After some time I am continuing my series of short posts about random Messier's objects. For this post random generator was @escapist and she chose very a special number - 99.
Messier 99 (M99), also known as the Coma Pinwheel is an unbarred spiral galaxy in constellation Coma Berenices inside the Virgo Cluster and it is approximately 15 MPc (15 mega parsecs or 56 million light-years) away from Milky Way. It has apparent magnitude 10.4 and lies at about 56 million light years away from Earth.
M99 rotates clockwise and is classified as an Sc type spiral galaxy (Hubble tuning fork). It has a diameter of about 85,000 light years and recedes from us at an unusually high velocity of 2,407 km/s. This is the highest redshift recorded for any Messier object.
It is one of the brighter spiral galaxies in the Virgo Cluster and appears almost face-on. It is very popular amongst astronomers, both professional and amateur, and best conditions to observe it are during the spring.
It has completely unbarred core and two giant spiral arms. One of the spiral arms is normal while the other one appears slightly distorted. Pinwheel is also asymmetric in shape, with the nucleus shifted from the galaxy’s centre. This asymmetry is most likely to be a result of gravitational interactions with other galaxies inside the Virgo Cluster.
Even though the Virgo Cluster Pinwheel has a diameter almost the same size as the Milky Way – with an estimated mass of 50 billion solar masses, it has only 5 percent of our galaxy’s mass.

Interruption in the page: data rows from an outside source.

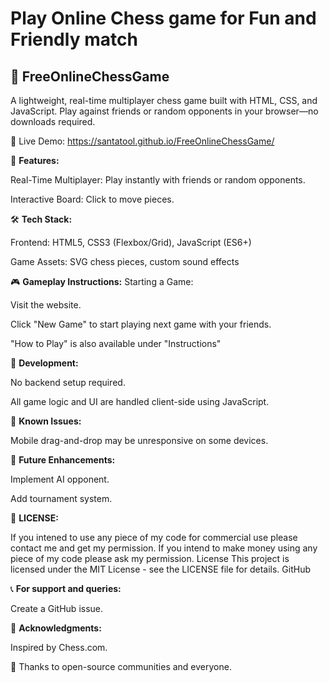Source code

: # Play Online Chess game for Fun and Friendly match
## 🧩 FreeOnlineChessGame
A lightweight, real-time multiplayer chess game built with HTML, CSS, and JavaScript. Play against friends or random opponents in your browser—no downloads required.

🔗 Live Demo: https://santatool.github.io/FreeOnlineChessGame/

📌 **Features:**

Real-Time Multiplayer: Play instantly with friends or random opponents.

Interactive Board: Click to move pieces.


🛠️ **Tech Stack:**

Frontend: HTML5, CSS3 (Flexbox/Grid), JavaScript (ES6+)

Game Assets: SVG chess pieces, custom sound effects


🎮 **Gameplay Instructions:**
Starting a Game:

Visit the website.

Click "New Game" to start playing next game with your friends.

"How to Play" is also available under "Instructions"

🧪 **Development:**

No backend setup required.

All game logic and UI are handled client-side using JavaScript.


🐛 **Known Issues:**

Mobile drag-and-drop may be unresponsive on some devices.


🚀 **Future Enhancements:**

Implement AI opponent.

Add tournament system.


📄 **LICENSE:**

If you intened to use any piece of my code for commercial use please contact me and get my permission. If you intend to make money using any piece of my code please ask my permission.
License
This project is licensed under the MIT License - see the LICENSE file for details.
GitHub

📞 **For support and queries:**

Create a GitHub issue.


🙏 **Acknowledgments:**

Inspired by Chess.com.

🙏 Thanks to open-source communities and everyone.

This phenomenon is still a mystery for astrophysicists, but it could be the consequence of a close encounter with VIRGO HI21, which is an extended region of neutral hydrogen (HI) and a dark galaxy. Since we have no evidence of dark galaxy existence there is a possibility that M99 interacted with lenticular galaxy NGC 4262 back in the past, about 280 million years ago. Another significant result of the encounter is the star formation rate(SFR) which is about three times greater than SFR in other Sc galaxies.